Task statement: Repeat every entry in full. Match each line exactly.
-- Data section follows --
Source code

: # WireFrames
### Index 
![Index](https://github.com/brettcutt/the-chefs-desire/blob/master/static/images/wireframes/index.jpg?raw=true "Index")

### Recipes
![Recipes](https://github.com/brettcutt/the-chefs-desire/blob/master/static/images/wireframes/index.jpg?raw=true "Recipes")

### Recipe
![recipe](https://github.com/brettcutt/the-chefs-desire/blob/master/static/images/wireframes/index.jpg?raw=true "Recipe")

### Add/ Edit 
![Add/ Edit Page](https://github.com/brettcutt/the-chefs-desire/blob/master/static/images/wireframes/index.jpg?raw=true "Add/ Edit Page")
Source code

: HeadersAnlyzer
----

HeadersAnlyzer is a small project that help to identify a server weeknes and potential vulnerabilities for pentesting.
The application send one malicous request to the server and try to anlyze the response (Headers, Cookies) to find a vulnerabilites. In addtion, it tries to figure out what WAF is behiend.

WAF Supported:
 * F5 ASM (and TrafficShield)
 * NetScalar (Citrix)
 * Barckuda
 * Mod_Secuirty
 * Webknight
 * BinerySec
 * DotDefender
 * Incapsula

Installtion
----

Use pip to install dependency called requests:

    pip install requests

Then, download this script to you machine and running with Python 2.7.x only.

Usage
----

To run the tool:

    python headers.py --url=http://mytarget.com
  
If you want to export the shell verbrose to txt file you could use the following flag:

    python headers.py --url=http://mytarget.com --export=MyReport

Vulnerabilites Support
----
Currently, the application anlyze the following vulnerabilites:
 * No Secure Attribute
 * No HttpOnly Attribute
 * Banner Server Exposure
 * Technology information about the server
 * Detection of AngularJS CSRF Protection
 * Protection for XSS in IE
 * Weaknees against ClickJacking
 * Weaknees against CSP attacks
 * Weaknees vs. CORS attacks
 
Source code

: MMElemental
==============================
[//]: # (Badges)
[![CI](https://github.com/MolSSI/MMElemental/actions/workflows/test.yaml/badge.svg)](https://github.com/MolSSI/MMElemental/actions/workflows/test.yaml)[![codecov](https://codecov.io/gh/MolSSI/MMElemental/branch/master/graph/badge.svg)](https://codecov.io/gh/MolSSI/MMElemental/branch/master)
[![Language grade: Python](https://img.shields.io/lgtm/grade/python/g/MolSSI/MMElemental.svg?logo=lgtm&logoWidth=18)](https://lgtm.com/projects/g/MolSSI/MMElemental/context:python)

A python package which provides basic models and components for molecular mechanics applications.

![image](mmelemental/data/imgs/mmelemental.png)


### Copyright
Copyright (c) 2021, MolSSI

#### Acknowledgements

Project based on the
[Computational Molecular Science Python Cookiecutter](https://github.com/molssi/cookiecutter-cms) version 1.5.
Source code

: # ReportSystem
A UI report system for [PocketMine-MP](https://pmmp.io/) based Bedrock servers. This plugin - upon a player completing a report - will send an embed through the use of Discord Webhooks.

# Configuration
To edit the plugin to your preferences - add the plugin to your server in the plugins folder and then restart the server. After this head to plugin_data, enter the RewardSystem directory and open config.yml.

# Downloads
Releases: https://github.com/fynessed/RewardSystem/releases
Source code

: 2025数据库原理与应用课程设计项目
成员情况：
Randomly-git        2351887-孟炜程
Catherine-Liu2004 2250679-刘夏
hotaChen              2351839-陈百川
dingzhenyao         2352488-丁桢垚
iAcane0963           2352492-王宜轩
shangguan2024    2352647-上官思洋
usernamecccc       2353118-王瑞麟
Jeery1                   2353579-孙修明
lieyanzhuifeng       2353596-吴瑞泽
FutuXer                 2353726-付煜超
-- Data section concluded --
Expected output:
Source code

: # WireFrames
### Index 
![Index](https://github.com/brettcutt/the-chefs-desire/blob/master/static/images/wireframes/index.jpg?raw=true "Index")

### Recipes
![Recipes](https://github.com/brettcutt/the-chefs-desire/blob/master/static/images/wireframes/index.jpg?raw=true "Recipes")

### Recipe
![recipe](https://github.com/brettcutt/the-chefs-desire/blob/master/static/images/wireframes/index.jpg?raw=true "Recipe")

### Add/ Edit 
![Add/ Edit Page](https://github.com/brettcutt/the-chefs-desire/blob/master/static/images/wireframes/index.jpg?raw=true "Add/ Edit Page")
Source code

: HeadersAnlyzer
----

HeadersAnlyzer is a small project that help to identify a server weeknes and potential vulnerabilities for pentesting.
The application send one malicous request to the server and try to anlyze the response (Headers, Cookies) to find a vulnerabilites. In addtion, it tries to figure out what WAF is behiend.

WAF Supported:
 * F5 ASM (and TrafficShield)
 * NetScalar (Citrix)
 * Barckuda
 * Mod_Secuirty
 * Webknight
 * BinerySec
 * DotDefender
 * Incapsula

Installtion
----

Use pip to install dependency called requests:

    pip install requests

Then, download this script to you machine and running with Python 2.7.x only.

Usage
----

To run the tool:

    python headers.py --url=http://mytarget.com
  
If you want to export the shell verbrose to txt file you could use the following flag:

    python headers.py --url=http://mytarget.com --export=MyReport

Vulnerabilites Support
----
Currently, the application anlyze the following vulnerabilites:
 * No Secure Attribute
 * No HttpOnly Attribute
 * Banner Server Exposure
 * Technology information about the server
 * Detection of AngularJS CSRF Protection
 * Protection for XSS in IE
 * Weaknees against ClickJacking
 * Weaknees against CSP attacks
 * Weaknees vs. CORS attacks
 
Source code

: MMElemental
==============================
[//]: # (Badges)
[![CI](https://github.com/MolSSI/MMElemental/actions/workflows/test.yaml/badge.svg)](https://github.com/MolSSI/MMElemental/actions/workflows/test.yaml)[![codecov](https://codecov.io/gh/MolSSI/MMElemental/branch/master/graph/badge.svg)](https://codecov.io/gh/MolSSI/MMElemental/branch/master)
[![Language grade: Python](https://img.shields.io/lgtm/grade/python/g/MolSSI/MMElemental.svg?logo=lgtm&logoWidth=18)](https://lgtm.com/projects/g/MolSSI/MMElemental/context:python)

A python package which provides basic models and components for molecular mechanics applications.

![image](mmelemental/data/imgs/mmelemental.png)


### Copyright
Copyright (c) 2021, MolSSI

#### Acknowledgements

Project based on the
[Computational Molecular Science Python Cookiecutter](https://github.com/molssi/cookiecutter-cms) version 1.5.
Source code

: # ReportSystem
A UI report system for [PocketMine-MP](https://pmmp.io/) based Bedrock servers. This plugin - upon a player completing a report - will send an embed through the use of Discord Webhooks.

# Configuration
To edit the plugin to your preferences - add the plugin to your server in the plugins folder and then restart the server. After this head to plugin_data, enter the RewardSystem directory and open config.yml.

# Downloads
Releases: https://github.com/fynessed/RewardSystem/releases
Source code

: 2025数据库原理与应用课程设计项目
成员情况：
Randomly-git        2351887-孟炜程
Catherine-Liu2004 2250679-刘夏
hotaChen              2351839-陈百川
dingzhenyao         2352488-丁桢垚
iAcane0963           2352492-王宜轩
shangguan2024    2352647-上官思洋
usernamecccc       2353118-王瑞麟
Jeery1                   2353579-孙修明
lieyanzhuifeng       2353596-吴瑞泽
FutuXer                 2353726-付煜超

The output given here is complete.